Scan the entries below and count the lines holding the string "argument". Supply only the number.

▶ **Items from a data source**:

---+---

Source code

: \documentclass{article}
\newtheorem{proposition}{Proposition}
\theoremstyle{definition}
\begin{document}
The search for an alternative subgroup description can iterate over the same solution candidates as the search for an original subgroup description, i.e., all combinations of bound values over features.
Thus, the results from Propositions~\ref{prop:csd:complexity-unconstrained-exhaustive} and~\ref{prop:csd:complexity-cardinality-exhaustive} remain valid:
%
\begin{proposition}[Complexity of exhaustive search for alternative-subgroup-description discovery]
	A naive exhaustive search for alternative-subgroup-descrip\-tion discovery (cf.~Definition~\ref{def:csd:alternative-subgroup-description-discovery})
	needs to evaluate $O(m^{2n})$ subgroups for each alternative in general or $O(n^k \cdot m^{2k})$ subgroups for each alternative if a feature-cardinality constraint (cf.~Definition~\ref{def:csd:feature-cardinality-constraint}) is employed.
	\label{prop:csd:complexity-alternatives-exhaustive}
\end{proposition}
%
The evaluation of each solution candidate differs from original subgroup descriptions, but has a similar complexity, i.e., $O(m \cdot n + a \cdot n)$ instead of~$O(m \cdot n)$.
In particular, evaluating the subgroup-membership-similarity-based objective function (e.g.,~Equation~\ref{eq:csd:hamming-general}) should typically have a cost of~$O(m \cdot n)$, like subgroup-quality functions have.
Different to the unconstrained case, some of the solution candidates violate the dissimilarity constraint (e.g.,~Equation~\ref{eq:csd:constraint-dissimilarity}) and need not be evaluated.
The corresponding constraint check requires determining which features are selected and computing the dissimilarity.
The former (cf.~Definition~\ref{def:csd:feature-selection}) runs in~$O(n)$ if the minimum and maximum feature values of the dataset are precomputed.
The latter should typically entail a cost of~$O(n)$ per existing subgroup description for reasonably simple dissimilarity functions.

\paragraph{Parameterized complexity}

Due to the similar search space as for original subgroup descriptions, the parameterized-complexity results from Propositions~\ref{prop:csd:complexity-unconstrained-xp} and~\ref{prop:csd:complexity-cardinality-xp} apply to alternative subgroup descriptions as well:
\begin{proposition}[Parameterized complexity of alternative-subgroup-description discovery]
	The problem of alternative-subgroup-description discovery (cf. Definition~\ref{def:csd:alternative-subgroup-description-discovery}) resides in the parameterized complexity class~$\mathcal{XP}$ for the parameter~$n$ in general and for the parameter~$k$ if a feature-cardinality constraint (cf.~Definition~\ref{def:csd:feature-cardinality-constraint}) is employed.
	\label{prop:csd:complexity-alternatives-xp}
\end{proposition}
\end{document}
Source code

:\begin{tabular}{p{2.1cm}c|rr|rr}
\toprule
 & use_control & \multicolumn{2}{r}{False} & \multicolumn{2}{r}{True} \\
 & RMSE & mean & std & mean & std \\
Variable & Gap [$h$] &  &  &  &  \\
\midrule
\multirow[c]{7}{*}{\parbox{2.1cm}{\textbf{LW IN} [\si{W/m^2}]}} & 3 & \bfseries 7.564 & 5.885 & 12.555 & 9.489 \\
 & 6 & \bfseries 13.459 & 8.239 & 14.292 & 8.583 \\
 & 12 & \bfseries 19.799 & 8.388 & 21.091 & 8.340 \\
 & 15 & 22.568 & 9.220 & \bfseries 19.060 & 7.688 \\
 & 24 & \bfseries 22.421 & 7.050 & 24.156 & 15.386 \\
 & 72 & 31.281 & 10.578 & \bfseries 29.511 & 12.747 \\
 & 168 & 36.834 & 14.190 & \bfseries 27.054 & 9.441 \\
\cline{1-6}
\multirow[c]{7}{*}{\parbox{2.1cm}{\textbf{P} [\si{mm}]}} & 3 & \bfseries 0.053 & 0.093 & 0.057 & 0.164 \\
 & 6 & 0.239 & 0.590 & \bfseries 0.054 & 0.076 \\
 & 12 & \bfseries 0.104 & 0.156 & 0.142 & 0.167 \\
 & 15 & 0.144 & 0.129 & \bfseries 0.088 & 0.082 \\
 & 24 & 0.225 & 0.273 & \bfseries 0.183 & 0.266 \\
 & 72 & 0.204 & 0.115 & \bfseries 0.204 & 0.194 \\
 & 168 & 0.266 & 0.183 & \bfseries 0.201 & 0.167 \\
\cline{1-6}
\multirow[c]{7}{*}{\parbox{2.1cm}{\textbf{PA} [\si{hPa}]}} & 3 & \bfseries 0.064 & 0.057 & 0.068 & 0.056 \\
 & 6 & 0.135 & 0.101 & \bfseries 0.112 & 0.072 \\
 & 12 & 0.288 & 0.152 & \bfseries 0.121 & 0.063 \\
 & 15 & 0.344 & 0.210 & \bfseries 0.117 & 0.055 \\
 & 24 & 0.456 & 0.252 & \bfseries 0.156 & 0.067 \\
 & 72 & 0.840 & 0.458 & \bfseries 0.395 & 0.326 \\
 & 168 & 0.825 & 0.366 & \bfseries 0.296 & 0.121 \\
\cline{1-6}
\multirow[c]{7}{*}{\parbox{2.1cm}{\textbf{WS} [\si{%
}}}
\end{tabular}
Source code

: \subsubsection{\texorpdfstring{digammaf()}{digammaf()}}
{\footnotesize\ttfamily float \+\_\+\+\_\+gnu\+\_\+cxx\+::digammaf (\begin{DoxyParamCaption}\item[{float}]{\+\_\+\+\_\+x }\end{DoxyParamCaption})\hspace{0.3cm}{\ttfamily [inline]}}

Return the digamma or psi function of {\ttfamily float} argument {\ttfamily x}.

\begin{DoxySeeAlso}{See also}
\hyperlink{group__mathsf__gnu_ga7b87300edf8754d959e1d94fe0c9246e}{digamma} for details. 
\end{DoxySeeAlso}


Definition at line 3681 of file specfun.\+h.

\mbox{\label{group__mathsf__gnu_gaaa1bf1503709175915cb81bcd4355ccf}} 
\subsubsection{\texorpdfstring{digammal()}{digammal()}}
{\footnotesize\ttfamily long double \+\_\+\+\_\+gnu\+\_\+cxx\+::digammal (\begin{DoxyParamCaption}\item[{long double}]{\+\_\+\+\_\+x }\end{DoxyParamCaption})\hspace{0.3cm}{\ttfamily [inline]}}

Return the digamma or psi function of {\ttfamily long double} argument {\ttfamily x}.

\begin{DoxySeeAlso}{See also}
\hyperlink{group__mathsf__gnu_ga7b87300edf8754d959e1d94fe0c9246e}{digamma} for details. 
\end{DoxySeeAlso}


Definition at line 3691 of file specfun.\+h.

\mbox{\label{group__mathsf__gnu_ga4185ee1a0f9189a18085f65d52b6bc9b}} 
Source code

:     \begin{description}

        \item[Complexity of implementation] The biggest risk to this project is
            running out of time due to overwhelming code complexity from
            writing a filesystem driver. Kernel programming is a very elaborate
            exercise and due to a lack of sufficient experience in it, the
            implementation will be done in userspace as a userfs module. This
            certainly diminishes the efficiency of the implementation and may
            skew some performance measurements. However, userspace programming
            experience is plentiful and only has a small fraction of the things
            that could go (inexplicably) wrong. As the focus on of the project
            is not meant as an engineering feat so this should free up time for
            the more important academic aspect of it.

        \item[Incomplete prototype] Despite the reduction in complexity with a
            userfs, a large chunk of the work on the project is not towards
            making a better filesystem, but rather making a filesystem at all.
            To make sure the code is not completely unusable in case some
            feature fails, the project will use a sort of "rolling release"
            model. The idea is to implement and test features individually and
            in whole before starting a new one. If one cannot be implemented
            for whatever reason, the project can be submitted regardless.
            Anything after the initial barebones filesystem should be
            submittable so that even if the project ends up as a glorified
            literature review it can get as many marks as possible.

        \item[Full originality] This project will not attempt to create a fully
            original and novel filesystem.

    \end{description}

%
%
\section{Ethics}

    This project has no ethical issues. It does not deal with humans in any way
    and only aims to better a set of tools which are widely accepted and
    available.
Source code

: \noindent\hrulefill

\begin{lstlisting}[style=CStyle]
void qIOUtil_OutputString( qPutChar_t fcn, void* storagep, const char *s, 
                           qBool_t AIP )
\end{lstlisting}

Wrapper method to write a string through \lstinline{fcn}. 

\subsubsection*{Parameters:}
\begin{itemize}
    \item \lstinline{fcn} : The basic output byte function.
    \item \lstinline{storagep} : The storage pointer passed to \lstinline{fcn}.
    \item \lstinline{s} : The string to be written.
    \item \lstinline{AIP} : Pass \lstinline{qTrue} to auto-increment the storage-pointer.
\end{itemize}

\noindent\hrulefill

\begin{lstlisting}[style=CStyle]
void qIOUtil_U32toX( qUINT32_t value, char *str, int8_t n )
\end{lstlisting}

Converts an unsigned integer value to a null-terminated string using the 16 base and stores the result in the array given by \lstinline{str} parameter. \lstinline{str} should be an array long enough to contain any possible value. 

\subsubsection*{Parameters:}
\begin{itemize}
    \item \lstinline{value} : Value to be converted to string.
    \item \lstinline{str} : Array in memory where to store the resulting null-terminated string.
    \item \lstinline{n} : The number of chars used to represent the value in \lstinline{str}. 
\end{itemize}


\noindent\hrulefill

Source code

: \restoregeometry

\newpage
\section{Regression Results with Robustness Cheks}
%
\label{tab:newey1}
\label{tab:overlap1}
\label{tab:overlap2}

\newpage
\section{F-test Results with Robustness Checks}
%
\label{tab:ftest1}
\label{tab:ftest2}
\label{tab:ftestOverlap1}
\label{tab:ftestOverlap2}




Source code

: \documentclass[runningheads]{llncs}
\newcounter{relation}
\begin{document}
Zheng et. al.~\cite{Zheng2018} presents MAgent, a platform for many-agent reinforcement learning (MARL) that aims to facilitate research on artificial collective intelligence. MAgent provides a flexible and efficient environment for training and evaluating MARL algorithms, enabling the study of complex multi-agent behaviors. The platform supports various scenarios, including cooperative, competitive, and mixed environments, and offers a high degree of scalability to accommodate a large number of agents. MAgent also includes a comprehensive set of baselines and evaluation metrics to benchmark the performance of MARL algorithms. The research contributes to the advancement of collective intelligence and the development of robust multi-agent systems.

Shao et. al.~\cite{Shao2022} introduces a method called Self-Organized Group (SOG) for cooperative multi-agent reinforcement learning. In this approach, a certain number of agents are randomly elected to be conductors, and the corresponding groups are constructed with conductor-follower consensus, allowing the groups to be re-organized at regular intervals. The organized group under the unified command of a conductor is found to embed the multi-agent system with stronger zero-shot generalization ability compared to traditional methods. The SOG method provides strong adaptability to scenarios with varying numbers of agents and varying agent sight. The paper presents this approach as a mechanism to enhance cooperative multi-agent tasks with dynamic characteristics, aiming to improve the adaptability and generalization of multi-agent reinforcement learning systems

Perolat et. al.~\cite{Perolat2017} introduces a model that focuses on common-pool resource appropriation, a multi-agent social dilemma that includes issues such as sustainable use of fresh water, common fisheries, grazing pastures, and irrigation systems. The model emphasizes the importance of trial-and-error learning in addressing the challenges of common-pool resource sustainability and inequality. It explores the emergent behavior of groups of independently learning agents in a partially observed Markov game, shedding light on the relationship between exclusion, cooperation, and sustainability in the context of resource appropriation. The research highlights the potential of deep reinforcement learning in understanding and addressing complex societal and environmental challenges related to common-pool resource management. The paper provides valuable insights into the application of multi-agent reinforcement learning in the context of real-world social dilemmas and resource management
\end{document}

---+---

▶ **Exercise response**: 2